Material shown:
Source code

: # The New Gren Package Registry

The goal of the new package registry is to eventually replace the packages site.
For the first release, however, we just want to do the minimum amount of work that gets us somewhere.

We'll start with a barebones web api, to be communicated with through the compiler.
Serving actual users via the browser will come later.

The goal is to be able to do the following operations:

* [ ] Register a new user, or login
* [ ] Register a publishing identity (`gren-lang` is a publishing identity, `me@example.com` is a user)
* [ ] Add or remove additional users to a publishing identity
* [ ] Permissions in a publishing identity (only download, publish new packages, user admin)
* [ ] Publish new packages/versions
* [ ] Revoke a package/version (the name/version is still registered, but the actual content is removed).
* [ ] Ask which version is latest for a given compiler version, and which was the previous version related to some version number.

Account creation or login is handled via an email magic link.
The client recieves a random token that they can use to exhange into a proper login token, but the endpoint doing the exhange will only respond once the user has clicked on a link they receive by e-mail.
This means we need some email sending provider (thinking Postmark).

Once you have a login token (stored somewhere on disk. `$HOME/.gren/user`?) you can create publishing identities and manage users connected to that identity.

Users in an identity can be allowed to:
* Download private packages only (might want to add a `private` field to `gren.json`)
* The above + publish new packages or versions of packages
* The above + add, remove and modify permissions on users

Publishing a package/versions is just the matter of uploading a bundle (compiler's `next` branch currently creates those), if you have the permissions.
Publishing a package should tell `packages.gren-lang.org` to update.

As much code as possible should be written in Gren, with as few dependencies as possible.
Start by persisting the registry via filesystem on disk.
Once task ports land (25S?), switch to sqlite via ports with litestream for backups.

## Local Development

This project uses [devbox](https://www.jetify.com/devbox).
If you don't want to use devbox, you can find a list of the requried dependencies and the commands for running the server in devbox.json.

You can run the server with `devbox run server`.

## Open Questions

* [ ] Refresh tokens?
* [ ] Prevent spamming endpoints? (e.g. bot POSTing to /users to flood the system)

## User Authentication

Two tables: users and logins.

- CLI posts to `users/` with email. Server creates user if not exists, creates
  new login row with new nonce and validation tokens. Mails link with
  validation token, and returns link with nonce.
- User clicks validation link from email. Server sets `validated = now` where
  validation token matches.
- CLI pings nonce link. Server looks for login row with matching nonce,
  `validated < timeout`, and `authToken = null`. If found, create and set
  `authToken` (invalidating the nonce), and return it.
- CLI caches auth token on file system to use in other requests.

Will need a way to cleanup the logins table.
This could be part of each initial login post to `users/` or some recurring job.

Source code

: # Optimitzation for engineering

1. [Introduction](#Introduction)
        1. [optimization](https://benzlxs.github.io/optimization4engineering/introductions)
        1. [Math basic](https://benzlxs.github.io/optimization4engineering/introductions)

About this exercise:
Report each line above that includes the string "authToken".

Task output:
  `validated < timeout`, and `authToken = null`. If found, create and set
  `authToken` (invalidating the nonce), and return it.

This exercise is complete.